- Digital download cover for "Irohanihoheto" as a single track.

Single by Ringo Sheena

from the album Hi Izuru Tokoro
- Released: April 30, 2013
- Recorded: 2013
- Genre: Pop
- Length: 3:19
- Label: EMI Music Japan
- Songwriter: Ringo Sheena
- Producer: Ringo Sheena

Ringo Sheena singles chronology
| "Jiyū e Michizure" (2012) | "Irohanihoheto" (2013) | "Kodoku no Akatsuki" (2013) |

= Irohanihoheto =

"Irohanihoheto" (いろはにほへと), also known by its French title "Les Couleurs Chantent" ("The Colors Sing"), is a song by Japanese musician Ringo Sheena. It was initially released digitally on April 30, 2013, and on May 27 released as one of the A-sides of her 14th single, along with the song "Kodoku no Akatsuki". The release date was the 15th anniversary of the release of Sheena's debut single "Kōfukuron" in 1998. The song was used as the theme song for the drama Kamo, Kyōto e Iku.: Shinise Ryokan no Okami Nikki.

== Background and development ==

In early 2012, Sheena's band Tokyo Jihen disbanded, and released a string of releases, including the extended play Color Bars, the live compilation album Tokyo Collection, the B-side collection Shin'ya Waku, and performed their farewell tour, Bon Voyage. On May 16, 2012, Sheena released her first post-Tokyo Jihen solo work, the digital single "Jiyū e Michizure." This song acted as the theme song for the TBS drama Ataru, starring Masahiro Nakai.

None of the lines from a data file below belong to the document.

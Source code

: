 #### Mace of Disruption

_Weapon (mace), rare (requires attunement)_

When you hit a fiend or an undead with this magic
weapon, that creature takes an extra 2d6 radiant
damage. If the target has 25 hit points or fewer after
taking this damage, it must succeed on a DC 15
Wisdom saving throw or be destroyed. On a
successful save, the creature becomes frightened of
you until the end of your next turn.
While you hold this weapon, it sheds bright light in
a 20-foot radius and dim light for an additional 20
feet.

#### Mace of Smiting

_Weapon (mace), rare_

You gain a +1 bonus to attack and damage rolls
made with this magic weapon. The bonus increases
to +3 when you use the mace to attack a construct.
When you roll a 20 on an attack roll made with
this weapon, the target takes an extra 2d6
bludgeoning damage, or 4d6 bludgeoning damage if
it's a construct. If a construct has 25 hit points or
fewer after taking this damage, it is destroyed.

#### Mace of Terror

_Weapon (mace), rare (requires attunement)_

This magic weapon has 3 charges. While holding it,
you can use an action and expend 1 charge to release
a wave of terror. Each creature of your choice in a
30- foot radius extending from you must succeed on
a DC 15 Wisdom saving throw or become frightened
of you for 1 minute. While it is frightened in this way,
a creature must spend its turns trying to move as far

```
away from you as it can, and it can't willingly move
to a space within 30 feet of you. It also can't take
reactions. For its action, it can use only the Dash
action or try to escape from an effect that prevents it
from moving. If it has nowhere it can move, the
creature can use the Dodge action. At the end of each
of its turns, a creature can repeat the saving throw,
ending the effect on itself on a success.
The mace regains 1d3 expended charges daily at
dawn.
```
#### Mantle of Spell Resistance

It was later revealed that Sheena was heavily pregnant with her second child during the single's release. As she did not feel it was appropriate to link single promotions with the birth of a child, she waited until her Tōtaikai concerts in November to reveal this.

== Writing and production ==

Sheena worked together with producer and guitarist Yukio Nagoshi on the song, as well as "Kodoku no Akatsuki". Sheena had previously worked with Nagoshi during her Ringo Expo concerts in 2008, and on the songs "Zero Chiten Kara," "Togatta Teguchi" and "Yokyō" on her solo album Sanmon Gossip (2009). Her previous Tokyo Jihen bandmate Ichiyo Izawa played the harpsichord on "Irohanihoheto." Bassist Hitoshi Watanabe had previously worked with Sheena as a member of Bōtoku Vitamin, one of the bands who performed on her album Utaite Myōri: Sono Ichi (2002). Drummer Noriyasu Kawamura previously worked with Sheena on her debut album Muzai Moratorium (1999).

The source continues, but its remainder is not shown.